I'd strongly suggest you try and acquire a 3DFX Glide card, a Voodoo5 if possible, to play U9. It was designed on the Glide engine and it probably gives the least amount of trouble with it.

And save frequently, save often. No kidding here. Saved games can get corrupted very easily. And you'll want cheat codes enabled; sometimes you have to use the fly cheat if objects don't behave themselves in game. (With D3D, a lot of objects hang in mid-air instead of succumbing to gravity.)

Cory said...

Hey, for kicks I reinstalled U8 with Dosbox. The following soundblaster settings work perfect for U8 in dosbox:

Soundblaster
port 220
irq 7
dma 5
(basically what you should be using in dosbox all the time anyway)

I forgot how cheesy the guardian sounds in this game.

Also, let me second the U9 frustration. I've installed and played that game no fewer than three times all the way to the island of Valor where the game freezes up. This is between two computers and three separate video cards! To this day I haven't been able to get past that stupid island without the game freezing, though the disks lie there... mocking me.

Anonymous said...

I've been playing Ultima 5 to Ultima 9 lately and performance shouldn't really be an issue with Dosbox and standard settings.

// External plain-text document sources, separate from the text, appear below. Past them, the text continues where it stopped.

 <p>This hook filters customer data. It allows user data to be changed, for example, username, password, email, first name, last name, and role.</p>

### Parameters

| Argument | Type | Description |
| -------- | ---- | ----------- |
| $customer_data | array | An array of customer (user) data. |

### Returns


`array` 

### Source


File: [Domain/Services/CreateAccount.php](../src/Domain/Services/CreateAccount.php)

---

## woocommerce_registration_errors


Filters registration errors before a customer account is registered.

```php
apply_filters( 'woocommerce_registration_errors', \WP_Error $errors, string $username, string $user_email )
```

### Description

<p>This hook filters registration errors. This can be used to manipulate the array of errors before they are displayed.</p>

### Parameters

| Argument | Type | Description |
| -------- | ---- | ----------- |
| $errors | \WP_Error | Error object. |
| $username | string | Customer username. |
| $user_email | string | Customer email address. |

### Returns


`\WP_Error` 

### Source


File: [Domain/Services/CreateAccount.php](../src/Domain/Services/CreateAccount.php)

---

However I'm wondering why you didn't activate the HQ2X filter for Dosbox which gives a far better image quality? Concerning U9: I hope you got strong nerves, that game nearly drove me mad!

Natreg said...

I remember that teleporting cave... That drove me crazy... I checked the walls and didn't find a thing... so I was stuck there, I remember using that Spell "columna0s intuition" or something like that and I found the secret passage... well that was a long time ago and I was not that good with rpgs at the time...


About Ultima VIII performance in dosbox, well I have been able to play it in a Pentium III 733mhz with the cybles up to 20000 or so, I was also able to play it in my old AMD 2400+, and It also plays really good in my new D-core.

Dosbox works great with U8, so don't worry.

Ultima IX can be a problem if your computer is too fast.
It works great in a 2400, but I tried it in my D-core and there is this damn bug that keeps the runes from falling back to the shrine. The only way around it I found was using Moslo to reduce my cpu's speed and it worked great again :)

Anonymous said...

Just for the record, Stefano finally got exiled to Freedom when he did because he had been hired to get evidence of Columna's affair with Torissio. He got the evidence, but then it got swapped with a blackrock serpent during a Balance Storm... and since he couldn't produce the item for Filbercio to use to blackmail Columna into another affair with him, he got exiled.